Victorian health services found more than 600 ways to improve the quality and safety of their care, following the review of the most serious cases of patient harm and death.
Released today, the 2018–19 sentinel events annual report summarises the number and type of serious adverse events that have affected people’s lives, as well as the work undertaken to make healthcare safer.
The 2018–19 report shows:
- after significant increases over the past few years, the number of sentinel events reported remained steady at 121 notifications
- the review of these events is more robust, with 85 per cent involving an external, independent member, and a third involving a consumer representative
- reviews are more timely, with 35 per cent of review reports submitted within 30 working days (up from 18 per cent last year)
- more services are formally following up on their recommendations.
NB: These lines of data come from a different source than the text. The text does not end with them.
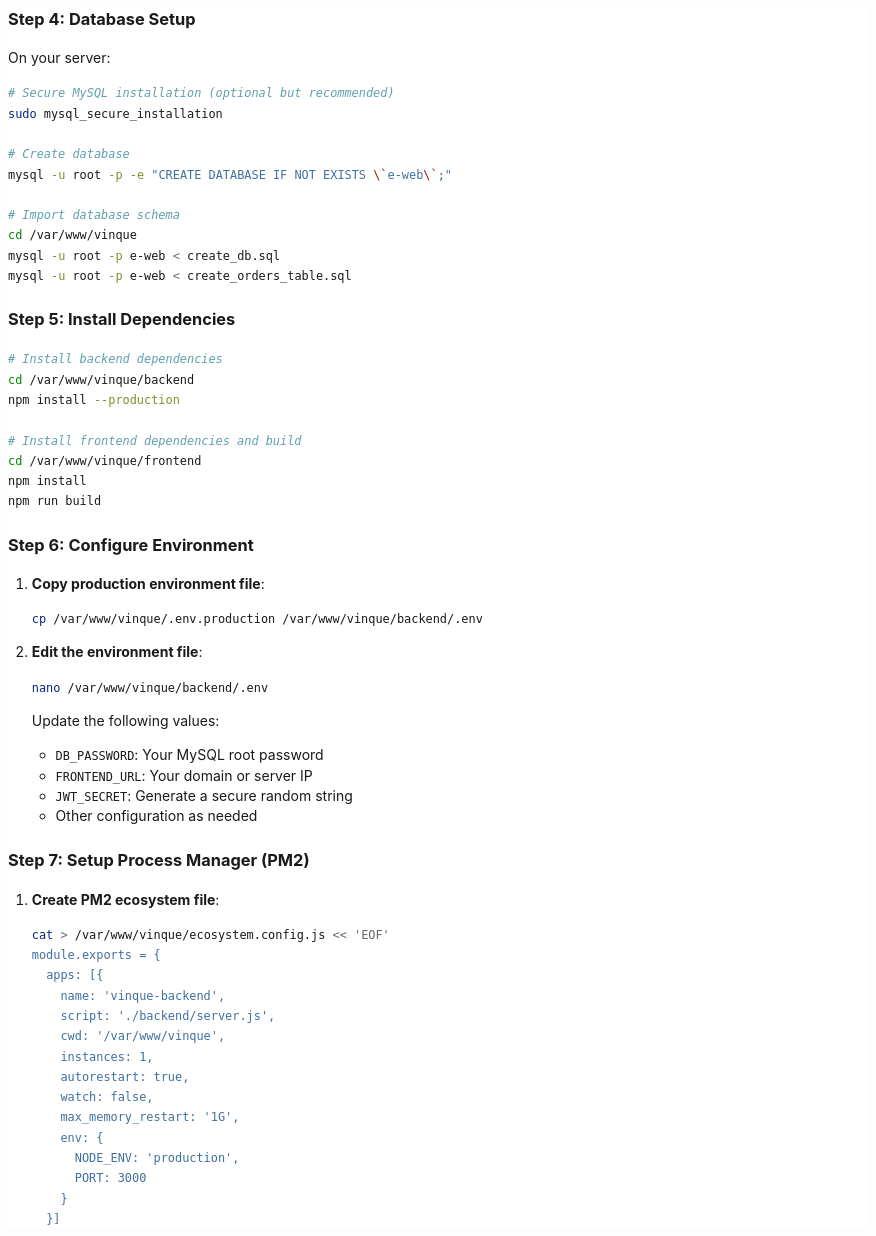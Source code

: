 ### Step 4: Database Setup

On your server:

```bash
# Secure MySQL installation (optional but recommended)
sudo mysql_secure_installation

# Create database
mysql -u root -p -e "CREATE DATABASE IF NOT EXISTS \`e-web\`;"

# Import database schema
cd /var/www/vinque
mysql -u root -p e-web < create_db.sql
mysql -u root -p e-web < create_orders_table.sql
```

### Step 5: Install Dependencies

```bash
# Install backend dependencies
cd /var/www/vinque/backend
npm install --production

# Install frontend dependencies and build
cd /var/www/vinque/frontend
npm install
npm run build
```

### Step 6: Configure Environment

1. **Copy production environment file**:
   ```bash
   cp /var/www/vinque/.env.production /var/www/vinque/backend/.env
   ```

2. **Edit the environment file**:
   ```bash
   nano /var/www/vinque/backend/.env
   ```
   
   Update the following values:
   - `DB_PASSWORD`: Your MySQL root password
   - `FRONTEND_URL`: Your domain or server IP
   - `JWT_SECRET`: Generate a secure random string
   - Other configuration as needed

### Step 7: Setup Process Manager (PM2)

1. **Create PM2 ecosystem file**:
   ```bash
   cat > /var/www/vinque/ecosystem.config.js << 'EOF'
   module.exports = {
     apps: [{
       name: 'vinque-backend',
       script: './backend/server.js',
       cwd: '/var/www/vinque',
       instances: 1,
       autorestart: true,
       watch: false,
       max_memory_restart: '1G',
       env: {
         NODE_ENV: 'production',
         PORT: 3000
       }
     }]
   ```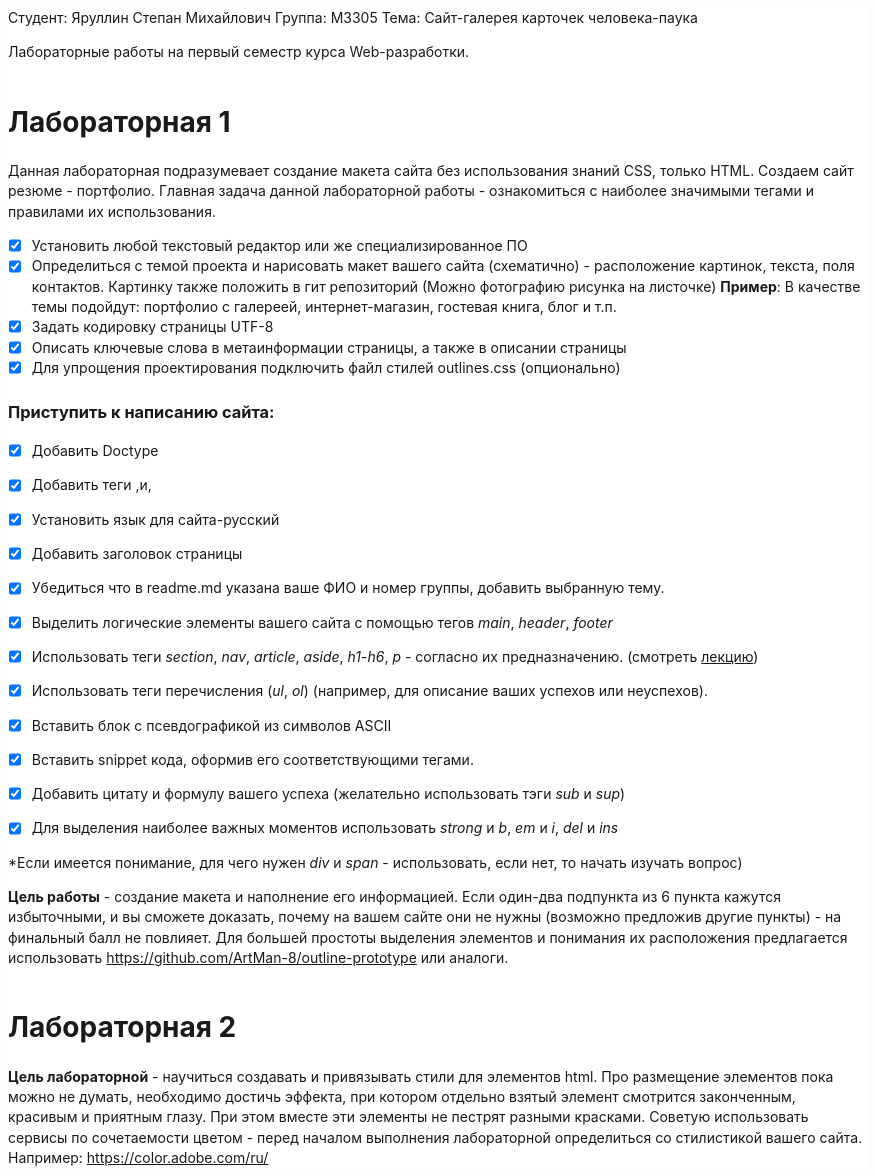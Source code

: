 Студент: Яруллин Степан Михайлович
Группа: M3305
Тема: Сайт-галерея карточек человека-паука

Лабораторные работы на первый семестр курса Web-разработки.

# Лабораторная 1
Данная лабораторная подразумевает создание макета сайта без использования знаний CSS, только HTML. Создаем сайт резюме - портфолио. Главная задача данной лабораторной работы - ознакомиться с наиболее значимыми тегами и правилами их использования.

- [x] Установить любой текстовый редактор или же специализированное ПО
- [x] Определиться с темой проекта и нарисовать макет вашего сайта (схематично) - расположение картинок, текста, поля контактов. Картинку также положить в гит репозиторий (Можно фотографию рисунка на листочке)
    **Пример**: В качестве темы подойдут: портфолио с галереей, интернет-магазин, гостевая книга, блог и т.п.
- [x] Задать кодировку страницы  UTF-8
- [x] Описать ключевые слова в метаинформации страницы, а также в описании страницы
- [x] Для упрощения проектирования подключить файл стилей outlines.css (опционально)

### Приступить к написанию сайта:
- [x] Добавить Doctype
- [x] Добавить теги <html>,<head>и<body>,
- [x] Установить язык для сайта-русский
- [x] Добавить заголовок страницы
- [x] Убедиться что в readme.md указана ваше ФИО и номер группы, добавить выбранную тему.
- [x] Выделить логические элементы вашего сайта с помощью  тегов *main*, *header*, *footer*
- [x] Использовать теги *section*, *nav*, *article*, *aside*, *h1*-*h6*, *p* - согласно их предназначению. (смотреть [лекцию](https://drive.google.com/file/d/1LvmeIKXENLtoJ4SHW_SSMg6NmJ9aXjb-/view))
- [x] Использовать теги перечисления (*ul*, *ol*) (например, для описание ваших успехов или неуспехов).
- [x] Вставить блок с псевдографикой из символов ASCII
- [x] Вставить snippet кода, оформив его соответствующими тегами.
- [x] Добавить цитату и формулу вашего успеха (желательно использовать тэги *sub* и *sup*)
- [x] Для выделения наиболее важных моментов использовать *strong* и *b*, *em* и *i*, *del* и *ins*
 

*Если имеется понимание, для чего нужен *div* и *span* - использовать, если нет, то начать изучать вопрос)

**Цель работы** - создание макета и наполнение его информацией. Если один-два подпункта из 6 пункта кажутся избыточными, и вы сможете доказать, почему на вашем сайте они не нужны (возможно предложив другие пункты) - на финальный балл не повлияет.
Для большей простоты выделения элементов и понимания их расположения предлагается использовать https://github.com/ArtMan-8/outline-prototype или аналоги.


# Лабораторная 2
**Цель лабораторной** - научиться создавать и привязывать стили для элементов html. Про размещение элементов пока можно не думать, необходимо достичь эффекта, при котором отдельно взятый элемент смотрится законченным, красивым и приятным глазу. При этом вместе эти элементы не пестрят разными красками. Советую использовать сервисы по сочетаемости цветом - перед началом выполнения лабораторной определиться со стилистикой вашего сайта.
Например: https://color.adobe.com/ru/
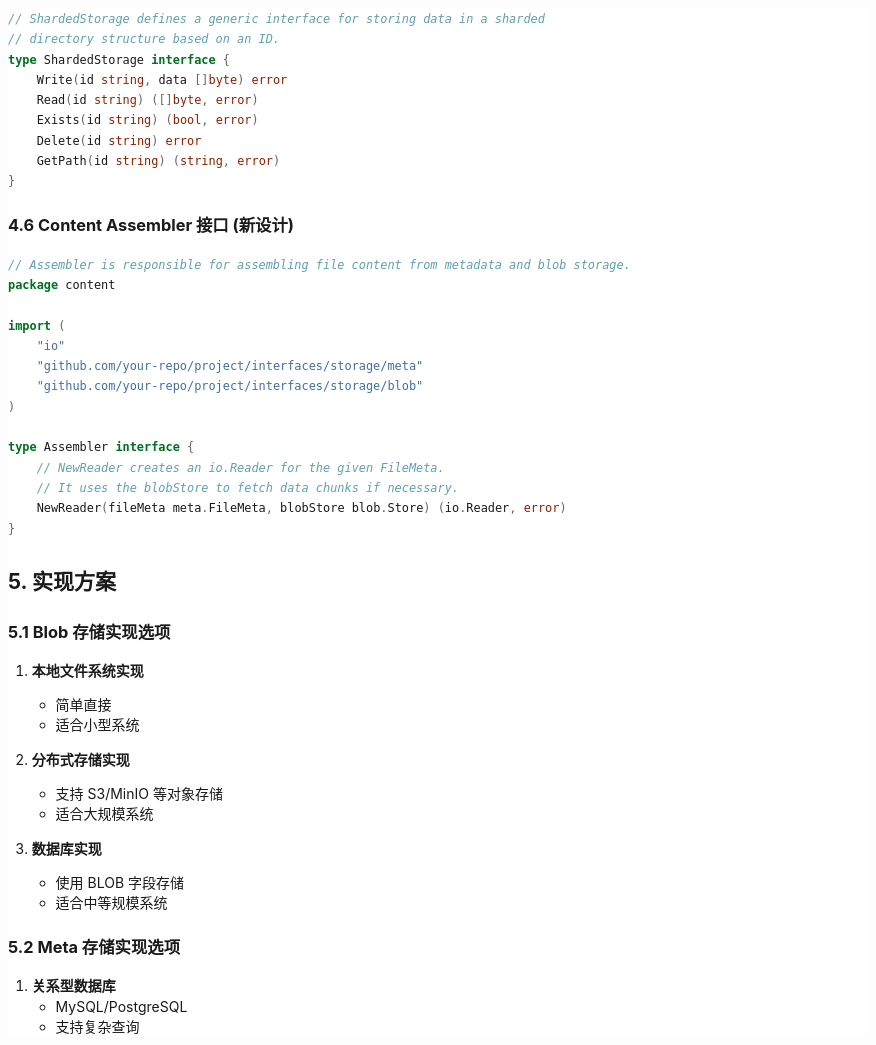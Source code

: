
 ```go
// ShardedStorage defines a generic interface for storing data in a sharded
// directory structure based on an ID.
type ShardedStorage interface {
    Write(id string, data []byte) error
    Read(id string) ([]byte, error)
    Exists(id string) (bool, error)
    Delete(id string) error
    GetPath(id string) (string, error)
}
```

### 4.6 Content Assembler 接口 (新设计)

```go
// Assembler is responsible for assembling file content from metadata and blob storage.
package content

import (
    "io"
    "github.com/your-repo/project/interfaces/storage/meta"
    "github.com/your-repo/project/interfaces/storage/blob"
)

type Assembler interface {
    // NewReader creates an io.Reader for the given FileMeta.
    // It uses the blobStore to fetch data chunks if necessary.
    NewReader(fileMeta meta.FileMeta, blobStore blob.Store) (io.Reader, error)
}
```

## 5. 实现方案

### 5.1 Blob 存储实现选项

1. **本地文件系统实现**
    - 简单直接
    - 适合小型系统

2. **分布式存储实现**
    - 支持 S3/MinIO 等对象存储
    - 适合大规模系统

3. **数据库实现**
    - 使用 BLOB 字段存储
    - 适合中等规模系统

### 5.2 Meta 存储实现选项

1. **关系型数据库**
    - MySQL/PostgreSQL
    - 支持复杂查询
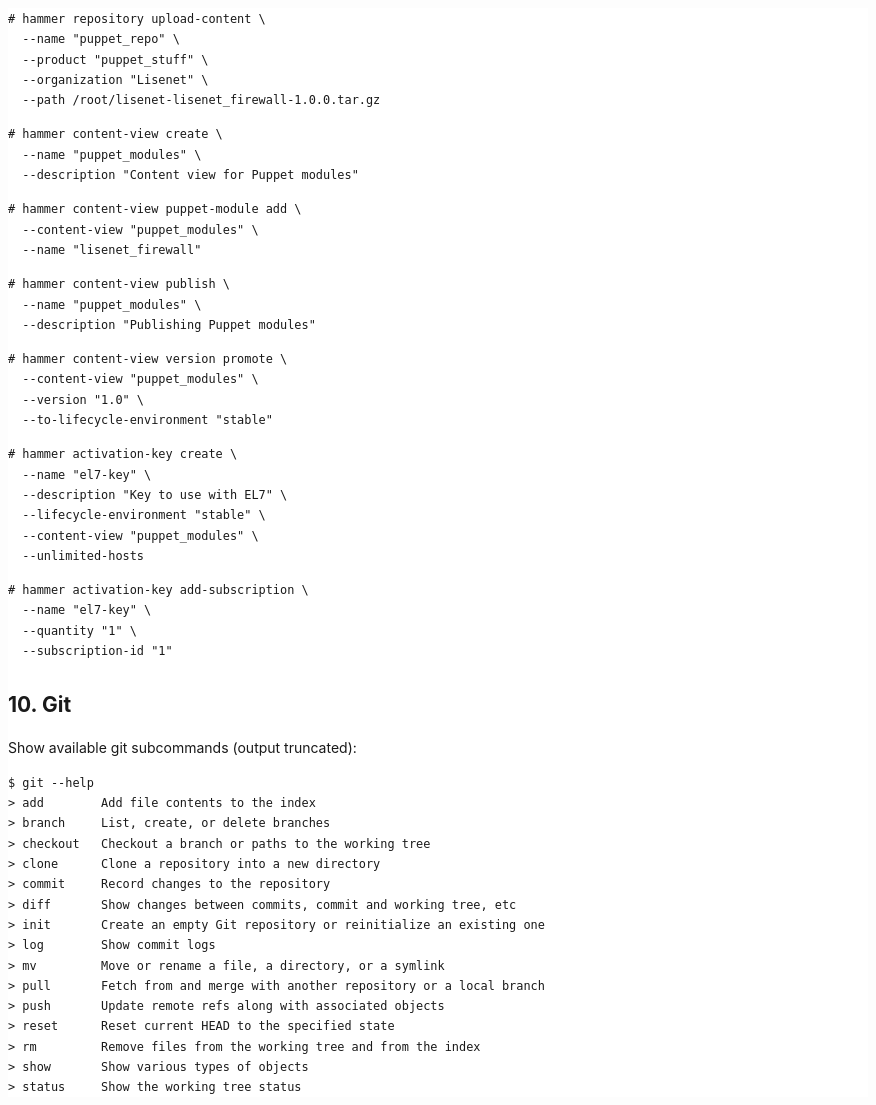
 ```
# hammer repository upload-content \
  --name "puppet_repo" \
  --product "puppet_stuff" \
  --organization "Lisenet" \
  --path /root/lisenet-lisenet_firewall-1.0.0.tar.gz
```
```
# hammer content-view create \
  --name "puppet_modules" \
  --description "Content view for Puppet modules"
```
```
# hammer content-view puppet-module add \
  --content-view "puppet_modules" \
  --name "lisenet_firewall"
```
```
# hammer content-view publish \
  --name "puppet_modules" \
  --description "Publishing Puppet modules"
```
```
# hammer content-view version promote \
  --content-view "puppet_modules" \
  --version "1.0" \
  --to-lifecycle-environment "stable"
```
```
# hammer activation-key create \
  --name "el7-key" \
  --description "Key to use with EL7" \
  --lifecycle-environment "stable" \
  --content-view "puppet_modules" \
  --unlimited-hosts
```
```
# hammer activation-key add-subscription \
  --name "el7-key" \
  --quantity "1" \
  --subscription-id "1"
```

## 10. Git
Show available git subcommands (output truncated):
```
$ git --help
> add        Add file contents to the index
> branch     List, create, or delete branches
> checkout   Checkout a branch or paths to the working tree
> clone      Clone a repository into a new directory
> commit     Record changes to the repository
> diff       Show changes between commits, commit and working tree, etc
> init       Create an empty Git repository or reinitialize an existing one
> log        Show commit logs
> mv         Move or rename a file, a directory, or a symlink
> pull       Fetch from and merge with another repository or a local branch
> push       Update remote refs along with associated objects
> reset      Reset current HEAD to the specified state
> rm         Remove files from the working tree and from the index
> show       Show various types of objects
> status     Show the working tree status
```
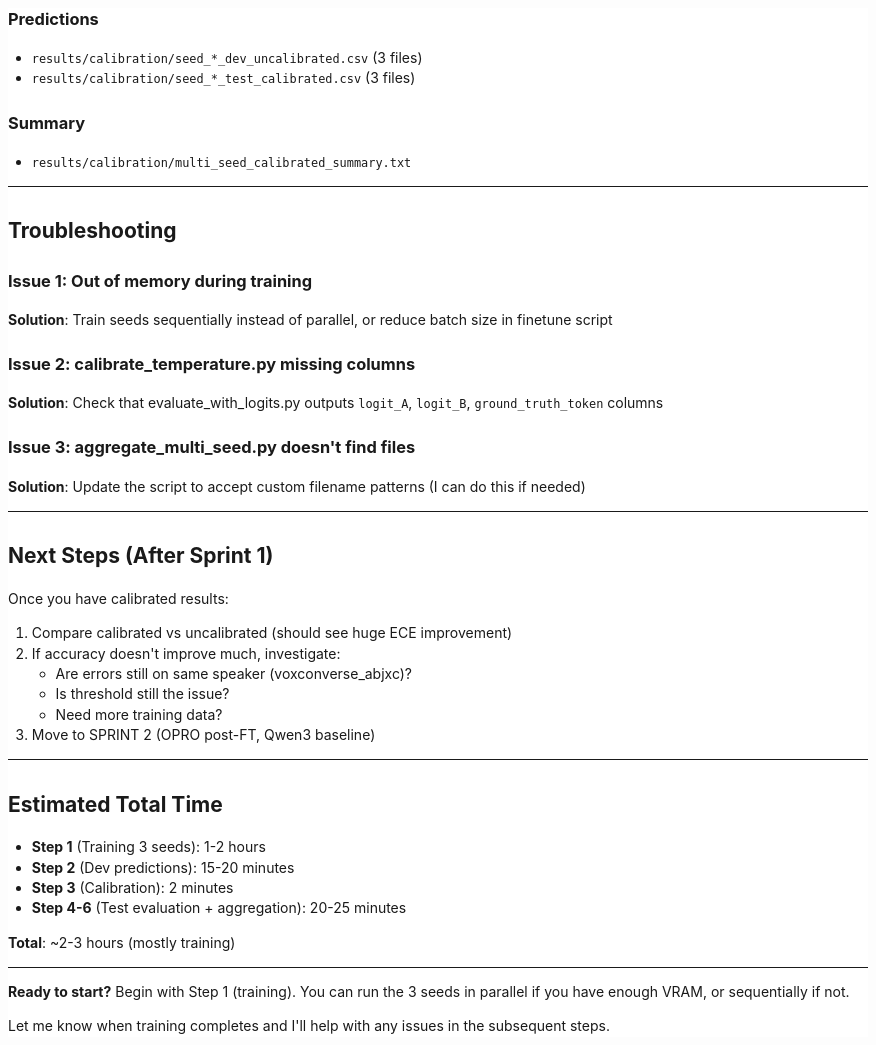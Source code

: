 ### Predictions
- `results/calibration/seed_*_dev_uncalibrated.csv` (3 files)
- `results/calibration/seed_*_test_calibrated.csv` (3 files)

### Summary
- `results/calibration/multi_seed_calibrated_summary.txt`

---

## Troubleshooting

### Issue 1: Out of memory during training
**Solution**: Train seeds sequentially instead of parallel, or reduce batch size in finetune script

### Issue 2: calibrate_temperature.py missing columns
**Solution**: Check that evaluate_with_logits.py outputs `logit_A`, `logit_B`, `ground_truth_token` columns

### Issue 3: aggregate_multi_seed.py doesn't find files
**Solution**: Update the script to accept custom filename patterns (I can do this if needed)

---

## Next Steps (After Sprint 1)

Once you have calibrated results:

1. Compare calibrated vs uncalibrated (should see huge ECE improvement)
2. If accuracy doesn't improve much, investigate:
   - Are errors still on same speaker (voxconverse_abjxc)?
   - Is threshold still the issue?
   - Need more training data?
3. Move to SPRINT 2 (OPRO post-FT, Qwen3 baseline)

---

## Estimated Total Time

- **Step 1** (Training 3 seeds): 1-2 hours
- **Step 2** (Dev predictions): 15-20 minutes
- **Step 3** (Calibration): 2 minutes
- **Step 4-6** (Test evaluation + aggregation): 20-25 minutes

**Total**: ~2-3 hours (mostly training)

---

**Ready to start?** Begin with Step 1 (training). You can run the 3 seeds in parallel if you have enough VRAM, or sequentially if not.

Let me know when training completes and I'll help with any issues in the subsequent steps.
“Every serious adverse event is an opportunity to learn and get safer,” SCV CEO Prof Euan Wallace AM said.
“Great improvements have been made over the past year in terms of reporting, response times, review strength and resulting improvements. But more work can be done – we would like to see all sentinel events notified to us so we can learn from each other to build safer, better healthcare.”
As the state’s lead agency for healthcare quality and safety, SCV assumed responsibility for the Victorian sentinel events program when it was established in January 2017.
SCV is now collecting more information around sentinel events than ever before to inform improvement work. It is currently working on guidance in response to sentinel event outcomes, including:
- responding to patients who are clinically deteriorating
- managing patients with delirium, which can cause in-hospital falls
- managing patients with swallowing difficulties
- responding to difficult behaviours.